<<<<

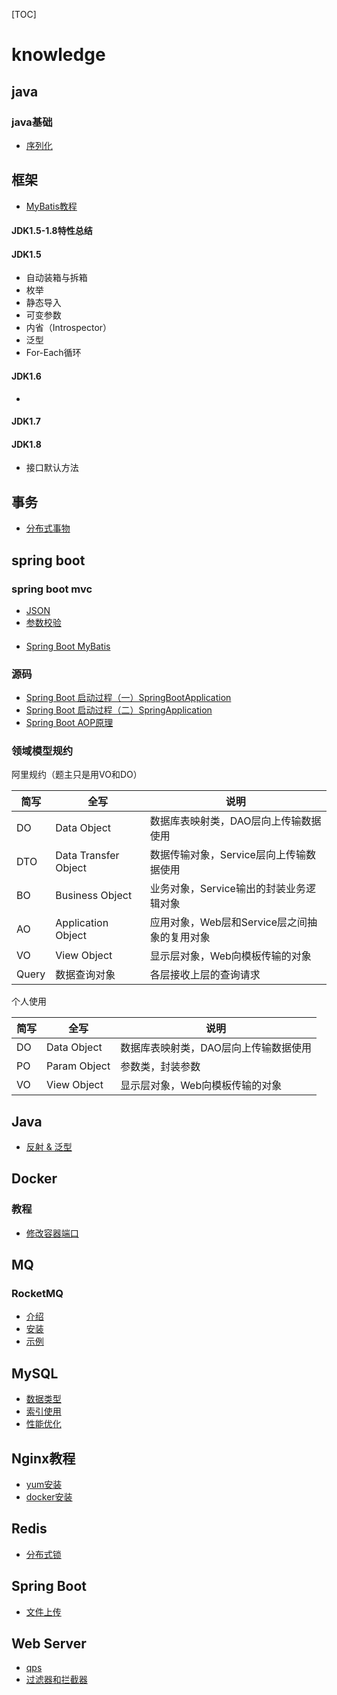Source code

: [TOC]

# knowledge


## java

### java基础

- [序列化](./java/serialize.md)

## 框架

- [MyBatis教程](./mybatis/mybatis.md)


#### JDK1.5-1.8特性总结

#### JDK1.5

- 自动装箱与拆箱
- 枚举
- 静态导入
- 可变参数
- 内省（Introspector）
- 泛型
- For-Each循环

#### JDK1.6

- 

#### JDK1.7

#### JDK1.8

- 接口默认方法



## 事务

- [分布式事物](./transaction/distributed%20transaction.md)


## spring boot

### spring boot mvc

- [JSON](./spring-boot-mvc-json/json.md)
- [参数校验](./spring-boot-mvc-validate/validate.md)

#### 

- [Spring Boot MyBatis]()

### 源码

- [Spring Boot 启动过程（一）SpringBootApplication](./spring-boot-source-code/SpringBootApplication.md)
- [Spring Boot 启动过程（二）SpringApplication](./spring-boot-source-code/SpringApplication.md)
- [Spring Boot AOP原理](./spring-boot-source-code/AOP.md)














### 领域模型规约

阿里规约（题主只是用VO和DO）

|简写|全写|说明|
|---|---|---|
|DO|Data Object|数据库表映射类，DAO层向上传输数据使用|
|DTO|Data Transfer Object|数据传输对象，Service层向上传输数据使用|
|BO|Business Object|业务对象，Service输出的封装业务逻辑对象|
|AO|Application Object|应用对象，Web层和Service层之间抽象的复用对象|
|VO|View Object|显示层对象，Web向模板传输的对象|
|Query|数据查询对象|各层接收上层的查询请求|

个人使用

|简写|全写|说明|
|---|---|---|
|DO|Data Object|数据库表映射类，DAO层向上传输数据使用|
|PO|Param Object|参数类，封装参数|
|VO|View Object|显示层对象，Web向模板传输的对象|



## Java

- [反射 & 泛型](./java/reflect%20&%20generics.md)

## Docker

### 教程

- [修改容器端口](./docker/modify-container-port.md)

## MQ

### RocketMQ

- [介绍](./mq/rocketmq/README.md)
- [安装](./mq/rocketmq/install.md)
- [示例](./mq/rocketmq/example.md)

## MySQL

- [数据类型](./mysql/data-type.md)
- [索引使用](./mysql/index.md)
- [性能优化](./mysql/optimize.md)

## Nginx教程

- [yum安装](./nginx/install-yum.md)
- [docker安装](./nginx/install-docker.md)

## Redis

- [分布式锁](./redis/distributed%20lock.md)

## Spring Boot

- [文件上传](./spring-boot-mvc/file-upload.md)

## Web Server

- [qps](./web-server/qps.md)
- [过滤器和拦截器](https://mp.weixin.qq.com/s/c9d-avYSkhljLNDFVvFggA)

>>>>
<<<<

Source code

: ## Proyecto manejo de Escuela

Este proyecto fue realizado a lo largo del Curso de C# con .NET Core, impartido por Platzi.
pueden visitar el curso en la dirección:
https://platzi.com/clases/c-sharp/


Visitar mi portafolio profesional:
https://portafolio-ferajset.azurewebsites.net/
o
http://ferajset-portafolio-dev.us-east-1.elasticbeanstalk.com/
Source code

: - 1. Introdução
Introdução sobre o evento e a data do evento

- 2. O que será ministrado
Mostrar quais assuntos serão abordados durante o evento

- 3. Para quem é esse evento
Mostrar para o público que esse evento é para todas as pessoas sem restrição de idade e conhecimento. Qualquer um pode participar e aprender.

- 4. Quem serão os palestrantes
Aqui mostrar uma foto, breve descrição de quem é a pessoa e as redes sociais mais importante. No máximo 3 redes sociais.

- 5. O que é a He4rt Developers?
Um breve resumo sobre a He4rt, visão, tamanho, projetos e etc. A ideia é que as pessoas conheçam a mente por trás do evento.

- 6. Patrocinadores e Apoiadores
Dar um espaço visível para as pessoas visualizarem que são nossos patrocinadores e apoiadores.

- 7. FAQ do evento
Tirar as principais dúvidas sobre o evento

>>>>

What the task asks —
Reproduce, word for word and in full, only the lines above that start at the line with "- [修改容器端口](./d" and run through the line with "- [过滤器和拦截器](ht", both ends included.

Expected answer —
- [修改容器端口](./docker/modify-container-port.md)

## MQ

### RocketMQ

- [介绍](./mq/rocketmq/README.md)
- [安装](./mq/rocketmq/install.md)
- [示例](./mq/rocketmq/example.md)

## MySQL

- [数据类型](./mysql/data-type.md)
- [索引使用](./mysql/index.md)
- [性能优化](./mysql/optimize.md)

## Nginx教程

- [yum安装](./nginx/install-yum.md)
- [docker安装](./nginx/install-docker.md)

## Redis

- [分布式锁](./redis/distributed%20lock.md)

## Spring Boot

- [文件上传](./spring-boot-mvc/file-upload.md)

## Web Server

- [qps](./web-server/qps.md)
- [过滤器和拦截器](https://mp.weixin.qq.com/s/c9d-avYSkhljLNDFVvFggA)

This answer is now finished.